JP Morgan and Morgan Stanley held on to their top market share spots in broker research, according to a Substantive Research report, but upcoming regulatory changes in the UK, Europe and the US could see the league tables shift.
According to Substantive’s report, brokers who ‘doubled down’ on hiring and retaining key analysts are reaping the most benefits in the space, namely Jefferies which rose from seventh place in the league tables in 2021 to third place in 2022.
“Our data shows that firms which have invested in analyst experience continue to remain competitive. However, given the regulatory upheavals coming down the track, such as the SEC’s lapsing of its ‘no action’ letter on Mifid II, disconnecting the US, UK and European regimes, the market is wide open for those firms that can adapt quickly and decisively,” Mike Carrodus, chief executive of Substantive Research told The TRADE.
“This year is going to be a fascinating year for Mifid II and market share is there to be won by proactive research providers.”
Following Mifid II, Jefferies’ analyst teams shrunk somewhat in proportionate terms, however, the net experience lost between 2019 and H1 of 2022 was 70% lower than the top ten providers and 80% lower than those in the top five.

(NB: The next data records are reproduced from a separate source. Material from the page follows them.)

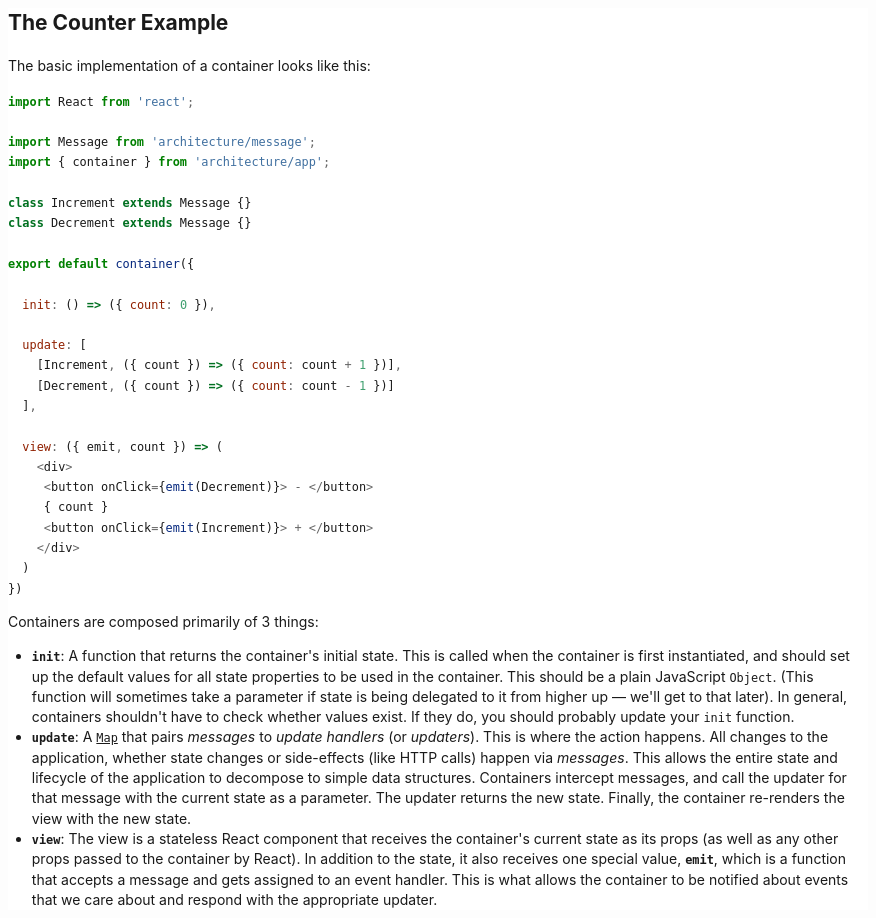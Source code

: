 ## The Counter Example

The basic implementation of a container looks like this:

```javascript
import React from 'react';

import Message from 'architecture/message';
import { container } from 'architecture/app';

class Increment extends Message {}
class Decrement extends Message {}

export default container({

  init: () => ({ count: 0 }),

  update: [
    [Increment, ({ count }) => ({ count: count + 1 })],
    [Decrement, ({ count }) => ({ count: count - 1 })]
  ],

  view: ({ emit, count }) => (
    <div>
     <button onClick={emit(Decrement)}> - </button>
     { count }
     <button onClick={emit(Increment)}> + </button>
    </div>
  )
})
```

Containers are composed primarily of 3 things:

 - **`init`**: A function that returns the container's initial state. This is called when the container is first instantiated, and should set up the default values for all state properties to be used in the container. This should be a plain JavaScript `Object`. (This function will sometimes take a parameter if state is being delegated to it from higher up — we'll get to that later). In general, containers shouldn't have to check whether values exist. If they do, you should probably update your `init` function.
 - **`update`**: A [`Map`](https://developer.mozilla.org/en-US/docs/Web/JavaScript/Reference/Global_Objects/Map) that pairs _messages_ to _update handlers_ (or _updaters_). This is where the action happens. All changes to the application, whether state changes or side-effects (like HTTP calls) happen via _messages_. This allows the entire state and lifecycle of the application to decompose to simple data structures. Containers intercept messages, and call the updater for that message with the current state as a parameter. The updater returns the new state. Finally, the container re-renders the view with the new state.
 - **`view`**: The view is a stateless React component that receives the container's current state as its props (as well as any other props passed to the container by React). In addition to the state, it also receives one special value, **`emit`**, which is a function that accepts a message and gets assigned to an event handler. This is what allows the container to be notified about events that we care about and respond with the appropriate updater.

According to Substantive Research, where Jefferies did lose experienced analysts, they were replaced with targeted, highly ranked analysts to maintain the quality of the research product.
Looking forward, Substantive Research anticipates that research regulation in the US, UK and Europe will continue to be gripped by more uncertainty, with Mifid II’s research unbundling reform likely to be softened but with no indication yet by how much and the impact this will have on actual payments.
The UK’s Investment Research Review will be completed in June, which has referenced potential rebundling. Elsewhere, in the EU, the imminent Listing Act is expected to include flexibility to rebundle research and execution under certain conditions.
In the US, the SEC’s no action relief which has been in place since 2018 – allowing cash research payments from Europe to the US to accommodate for Mifid II – will be allowed to expire, which has caused confusion among market participants.
Earlier this year, Substantive Research found that the asset management community is still largely unprepared for structural changes impacting research this year.
Read more: ‘Major confusion’ on buy-side as six-month SEC Mifid II ‘no-action’ letter deadline looms
“There may be ways forward for US brokers to continue to provide Europe with investment research after 3 July when the SEC protections on Mifid II lapse, but all of them are fraught with significant challenges, either operationally or from a compliance perspective,” added Carrodus.
“At this late stage, there still isn’t a consensus way forward. If asset managers rely on investment research from across the Atlantic, they need to start seeing what their providers intend to do about this disconnect, so they don’t get left high and dry without access to important market intelligence.”